Slide View : Parallel Computer Architecture and Programming : 15-418/618 Spring 2017

In-Memory Distributed Computing using Spark

Previous | Next --- Slide 3 of 43

hweetvpu

Partial results in program 2 can be stored in register for subsequent quick accesses. In contrast, the arrays in program 1 can be very large, which makes it hard to do this (and thus lower arithmetic intensity).

ask

This is similar to question 1E of the midterm exam. By fusing the multiple operations into one function, the arithmetic intensity increases as more operations are packed for the same number of memory operations.

MichaelJordan

In program 2, we fused the two addition and one multiplication operations together (so 3 math ops). We also only need to load A,B,D,C and store E, for a total of 5 memory operations.
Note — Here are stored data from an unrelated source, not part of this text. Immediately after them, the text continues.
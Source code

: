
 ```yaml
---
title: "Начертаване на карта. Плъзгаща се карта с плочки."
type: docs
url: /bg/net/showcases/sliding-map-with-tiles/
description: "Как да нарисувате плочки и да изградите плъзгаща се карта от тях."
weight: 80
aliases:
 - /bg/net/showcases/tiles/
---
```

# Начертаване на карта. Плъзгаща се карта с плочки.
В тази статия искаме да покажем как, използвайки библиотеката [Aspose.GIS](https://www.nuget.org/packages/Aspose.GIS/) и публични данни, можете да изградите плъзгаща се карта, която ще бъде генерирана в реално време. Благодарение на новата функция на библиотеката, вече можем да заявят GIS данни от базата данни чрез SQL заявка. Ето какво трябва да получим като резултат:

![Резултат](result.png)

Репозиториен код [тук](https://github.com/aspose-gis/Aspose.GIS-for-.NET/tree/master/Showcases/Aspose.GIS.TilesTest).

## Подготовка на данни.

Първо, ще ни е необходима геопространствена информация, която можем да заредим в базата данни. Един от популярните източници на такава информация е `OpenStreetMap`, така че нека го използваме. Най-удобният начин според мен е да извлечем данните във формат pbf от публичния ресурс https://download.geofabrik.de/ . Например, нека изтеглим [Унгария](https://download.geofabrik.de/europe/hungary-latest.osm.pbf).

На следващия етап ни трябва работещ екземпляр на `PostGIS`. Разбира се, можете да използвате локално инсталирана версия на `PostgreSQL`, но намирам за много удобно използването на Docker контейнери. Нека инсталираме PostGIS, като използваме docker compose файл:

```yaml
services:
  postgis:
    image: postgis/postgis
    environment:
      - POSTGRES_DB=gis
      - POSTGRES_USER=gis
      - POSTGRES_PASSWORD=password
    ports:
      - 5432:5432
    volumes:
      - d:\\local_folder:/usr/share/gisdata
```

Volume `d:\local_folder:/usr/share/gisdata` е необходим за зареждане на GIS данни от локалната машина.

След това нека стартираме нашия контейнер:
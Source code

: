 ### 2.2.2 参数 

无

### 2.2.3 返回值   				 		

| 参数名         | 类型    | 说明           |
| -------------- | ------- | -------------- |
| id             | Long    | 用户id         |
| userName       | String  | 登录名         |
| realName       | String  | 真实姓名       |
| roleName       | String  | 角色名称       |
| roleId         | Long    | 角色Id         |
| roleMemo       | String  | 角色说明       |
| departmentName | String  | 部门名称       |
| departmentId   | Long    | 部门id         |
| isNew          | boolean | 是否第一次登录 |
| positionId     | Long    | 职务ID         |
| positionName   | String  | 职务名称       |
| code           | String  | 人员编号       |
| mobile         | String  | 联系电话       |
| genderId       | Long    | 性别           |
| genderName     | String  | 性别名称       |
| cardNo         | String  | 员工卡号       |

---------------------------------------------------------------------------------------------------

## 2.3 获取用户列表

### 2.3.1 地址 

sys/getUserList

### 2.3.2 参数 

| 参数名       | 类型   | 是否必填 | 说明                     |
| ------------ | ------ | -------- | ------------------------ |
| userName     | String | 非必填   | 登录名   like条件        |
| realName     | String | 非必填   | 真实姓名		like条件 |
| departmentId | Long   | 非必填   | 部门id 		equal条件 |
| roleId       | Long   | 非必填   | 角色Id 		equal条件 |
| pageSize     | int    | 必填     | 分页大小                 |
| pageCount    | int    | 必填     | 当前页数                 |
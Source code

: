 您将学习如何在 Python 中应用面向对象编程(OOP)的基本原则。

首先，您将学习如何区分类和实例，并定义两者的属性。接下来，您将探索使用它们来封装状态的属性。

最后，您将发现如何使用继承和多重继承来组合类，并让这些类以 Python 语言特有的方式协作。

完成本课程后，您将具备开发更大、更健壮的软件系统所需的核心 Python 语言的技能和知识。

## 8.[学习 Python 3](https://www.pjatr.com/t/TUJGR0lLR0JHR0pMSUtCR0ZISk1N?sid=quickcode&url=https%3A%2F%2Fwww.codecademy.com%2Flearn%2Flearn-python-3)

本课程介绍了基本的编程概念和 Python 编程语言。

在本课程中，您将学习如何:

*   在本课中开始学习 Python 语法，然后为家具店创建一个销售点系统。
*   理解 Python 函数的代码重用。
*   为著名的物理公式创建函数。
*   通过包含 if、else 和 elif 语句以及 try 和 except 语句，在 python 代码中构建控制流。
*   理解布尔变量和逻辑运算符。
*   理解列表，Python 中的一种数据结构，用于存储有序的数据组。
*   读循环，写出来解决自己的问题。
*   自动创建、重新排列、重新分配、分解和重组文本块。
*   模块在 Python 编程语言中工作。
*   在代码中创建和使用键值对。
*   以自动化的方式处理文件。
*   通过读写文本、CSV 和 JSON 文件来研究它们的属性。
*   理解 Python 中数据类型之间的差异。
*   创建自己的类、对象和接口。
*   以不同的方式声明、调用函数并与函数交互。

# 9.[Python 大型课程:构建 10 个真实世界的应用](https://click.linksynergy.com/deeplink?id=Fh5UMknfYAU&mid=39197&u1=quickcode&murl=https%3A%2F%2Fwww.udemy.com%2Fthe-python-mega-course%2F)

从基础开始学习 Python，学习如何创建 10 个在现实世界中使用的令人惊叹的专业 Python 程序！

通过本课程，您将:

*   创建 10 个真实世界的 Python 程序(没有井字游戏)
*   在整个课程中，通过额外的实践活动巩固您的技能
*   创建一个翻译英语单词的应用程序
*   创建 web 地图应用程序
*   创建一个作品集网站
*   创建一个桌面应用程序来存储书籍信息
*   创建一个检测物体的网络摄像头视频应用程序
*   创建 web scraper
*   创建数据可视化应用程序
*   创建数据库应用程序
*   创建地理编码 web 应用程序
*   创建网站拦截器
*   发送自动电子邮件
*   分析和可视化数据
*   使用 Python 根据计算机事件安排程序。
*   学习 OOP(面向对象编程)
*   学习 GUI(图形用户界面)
In total, then, the arithmetic intensity is 3/5. On the other hand, back in program 1, because we did all of an add first, all of a multiply, then all of another add, we needed to do 3 memory operations per one math operation for intensity of 1/3. (We cannot store all of A, B, D, C in registers and do all 3 math operations at once in a single loop through.)

bazinga

The reason why the optimization in program #2 results in a speedup is that program #1 is inherently memory bandwidth bound (it has relatively few math ops which must wait for the significantly slower memory system due to the limited memory bandwidth). Program #2 has the exact same number of math ops, but we reduced the amount of work that the memory system had to do which results in the speedup!

anonymous

The key difference between #1 and #2 is that #1 communicates through memory while #2 through registers.